Even a mint can count as a meal, she told CNN . The day we met her, she hadn't eaten anything.
In addition to the difficulty of daily survival, several camp residents say they know that the reception is worn out and that relations with neighbors are worsening.
There were clashes with local residents eager to get them out, fearing that the influx of outsiders would attract the attention of the gangs.
Anticipating the effects of dwindling resources and worsening violence, the International Organization for Migration has repeatedly warned of a worsening “climate of mistrust” in Haiti that would erode traditional social safety nets, leaving people with nowhere to go. .

“High levels of insecurity are creating a climate of mistrust between certain host communities and displaced populations, thereby deteriorating social cohesion,” the organization said in an August 2023 report, which also noted that more and more displaced Haitians are ending up in these camps rather than relying on friends and family.
The small school where Maurice lives has already exceeded capacity. But every day, more people from other parts of the city join them, putting even more strain on the few resources the place offers – the building's septic tank is full and the toilets are blocked, a resident told reporters. CNN . Your water cistern is almost dry.
Today, 1,575 people live crammed into open-air classrooms – just a handful compared to the more than 360,000 who have been displaced across the country, according to the International Organization for Migration (IOM).
Divided by fear
Port-au-Prince has been terrorized for years by frequent kidnappings, torture and gang rapes.
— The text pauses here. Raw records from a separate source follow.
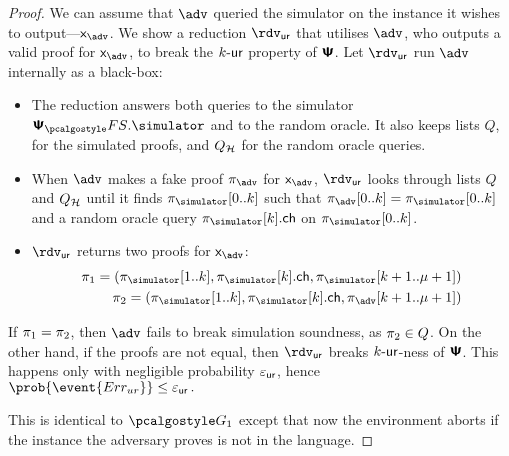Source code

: \documentclass[runningheads,11pt]{llncs}
\begin{document}
\begin{proof}
  We can assume that $\adv$ queried the simulator on the instance it wishes to
  output---$\inp_{\adv}$. We show a reduction $\rdvur$ that utilises $\adv$,
  who outputs a valid proof for $\inp_{\adv}$, to break the ${k\text{-}\mathsf{ur}}$ property of
  $\bm{\mathsf{\Psi}}$. Let $\rdvur$ run $\advse$ internally as a black-box:
  \begin{itemize}
	\item The reduction answers both queries to the simulator $\psfs.\simulator$
    and to the random oracle.  It also keeps lists $Q$, for the simulated
    proofs, and $Q_{\mathcal{H}}$ for the random oracle queries.
  \item When $\adv$ makes a fake proof $\zkproof_{\adv}$ for $\inp_{\adv}$,
    $\rdvur$ looks through lists $Q$ and $Q_{\mathcal{H}}$ until it finds
    $\zkproof_{\simulator}[0..k]$ such that
    $\zkproof_{\adv}[0..k] = \zkproof_{\simulator}[0..k]$ and a random oracle
    query $\zkproof_{\simulator}[k].\ch$ on $\zkproof_{\simulator}[0..k]$.
	\item $\rdvur$ returns two proofs for $\inp_{\adv}$:
	\begin{align*}
		\zkproof_1 = (\zkproof_{\simulator}[1..k],
		\zkproof_{\simulator}[k].\ch, \zkproof_{\simulator}[k + 1..\mu + 1])\\
		\zkproof_2 = (\zkproof_{\simulator}[1..k],
		\zkproof_{\simulator}[k].\ch, \zkproof_{\adv}[k + 1..\mu + 1])
	\end{align*}
	\end{itemize}  
	If $\pi_1 = \pi_2$, then $\adv$ fails to break simulation soundness,
  as $\pi_2 \in Q$. On the other hand, if the proofs are not equal, then
  $\rdvur$ breaks ${k\text{-}\mathsf{ur}}$-ness of $\bm{\mathsf{\Psi}}$. This happens only with negligible
  probability $\varepsilon_{\mathsf{ur}}$, hence \( \prob{\event{\errur}} \leq \epsur\,. \)
	
   This is identical to $\game{1}$ except that now the environment
  aborts if the instance the adversary proves is not in the language.


\end{proof}
\end{document}

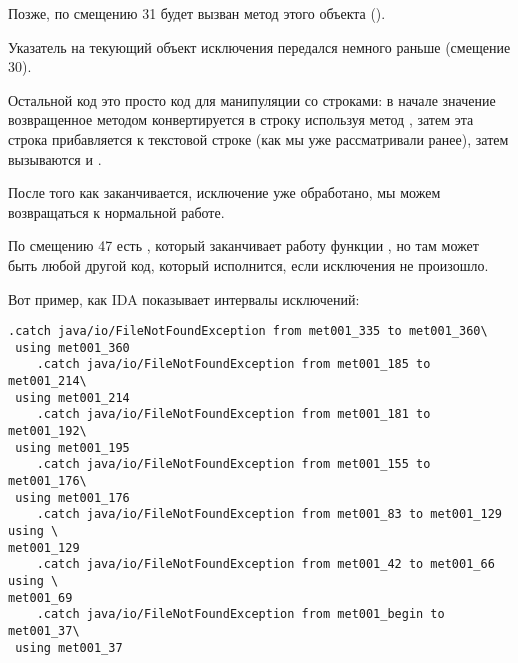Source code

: Позже, по смещению 31 будет вызван метод этого объекта ().

Указатель  на текующий объект исключения передался немного раньше (смещение 30).

Остальной код это просто код для манипуляции со строками: 
в начале значение возвращенное методом 
конвертируется в строку используя метод , 
затем эта строка прибавляется к текстовой строке
 (как мы уже рассматривали ранее),
затем вызываются  и .

После того как  заканчивается, исключение уже обработано, мы можем
возвращаться к нормальной работе.

По смещению 47 есть , который заканчивает работу функции \main, 
но там может быть любой другой код, который исполнится, если исключения не произошло.

Вот пример, как IDA показывает интервалы исключений:

\begin{lstlisting}[caption=из какого-то случайного найденного на компьютере автора .class-файла]
    .catch java/io/FileNotFoundException from met001_335 to met001_360\
 using met001_360
    .catch java/io/FileNotFoundException from met001_185 to met001_214\
 using met001_214
    .catch java/io/FileNotFoundException from met001_181 to met001_192\
 using met001_195
    .catch java/io/FileNotFoundException from met001_155 to met001_176\
 using met001_176
    .catch java/io/FileNotFoundException from met001_83 to met001_129 using \
met001_129
    .catch java/io/FileNotFoundException from met001_42 to met001_66 using \
met001_69
    .catch java/io/FileNotFoundException from met001_begin to met001_37\
 using met001_37
\end{lstlisting}

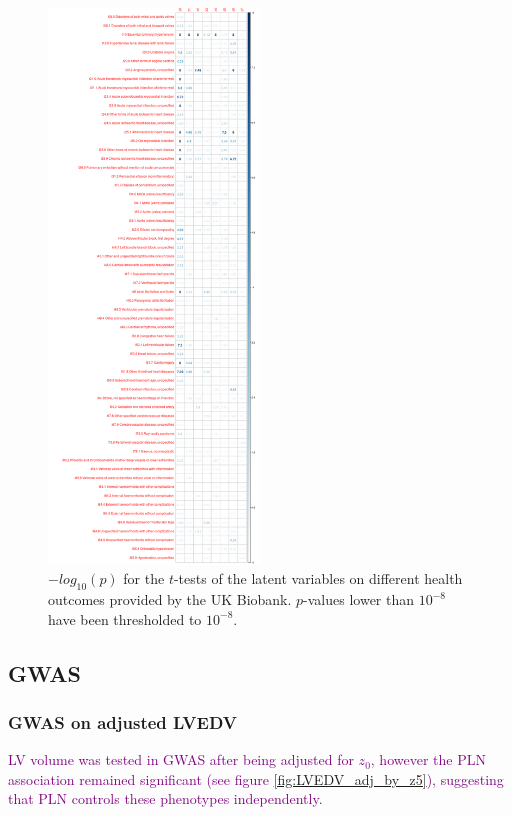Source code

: \documentclass[fleqn,10pt]{wlscirep}
\begin{document}
\begin{figure}
\includegraphics[width=0.5\textwidth]{figs/diseases/experiment_2_health_outcome_t-test}
\caption{$-log_{10}(p)$ for the $t$-tests of the latent variables on different health outcomes provided by the UK Biobank. $p$-values lower than $10^{-8}$ have been thresholded to $10^{-8}$.}
\label{fig:health_outcomes}
\end{figure}


\subsection{GWAS}

\subsubsection{GWAS on adjusted LVEDV}
\textcolor{purple}{LV volume was tested in GWAS after being adjusted for $z_0$, however the PLN association remained significant (see figure \ref{fig:LVEDV_adj_by_z5}), suggesting that PLN controls these phenotypes independently.}
\end{document}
But today, as Haiti's elite haggle over the composition of a transitional presidential council – and the international community remains reluctant to intervene – talk of a political solution sounds more than ever like wishful thinking as gunshots ring out in the night, piercing the silence. of the city.
Meanwhile, the proliferation of police, gang and civilian checkpoints is fragmenting Haiti's capital into wary and anxious fiefdoms. Increasingly, the one thing they all share is trauma.

Marie-Suze Saint Charles, 47, says her own children are too terrified by the constant violence to even visit her in the hospital, where she is recovering from a March 1 shooting that broke her leg after being attacked when he returned from work.
A 17-year-old son was also shot and is in another hospital. The other children – eight and thirteen years old – refuse to leave home. She's not sure who, if anyone, is feeding them.
“They are afraid of the streets,” she told CNN in your hospital bed. “They don’t even want to come see me. They are too scared to go out.”
Source: CNN Brasil

Bruce Belcher is a seasoned author with over 5 years of experience in world news. He writes for online news websites and provides in-depth analysis on the world stock market. Bruce is known for his insightful perspectives and commitment to keeping the public informed.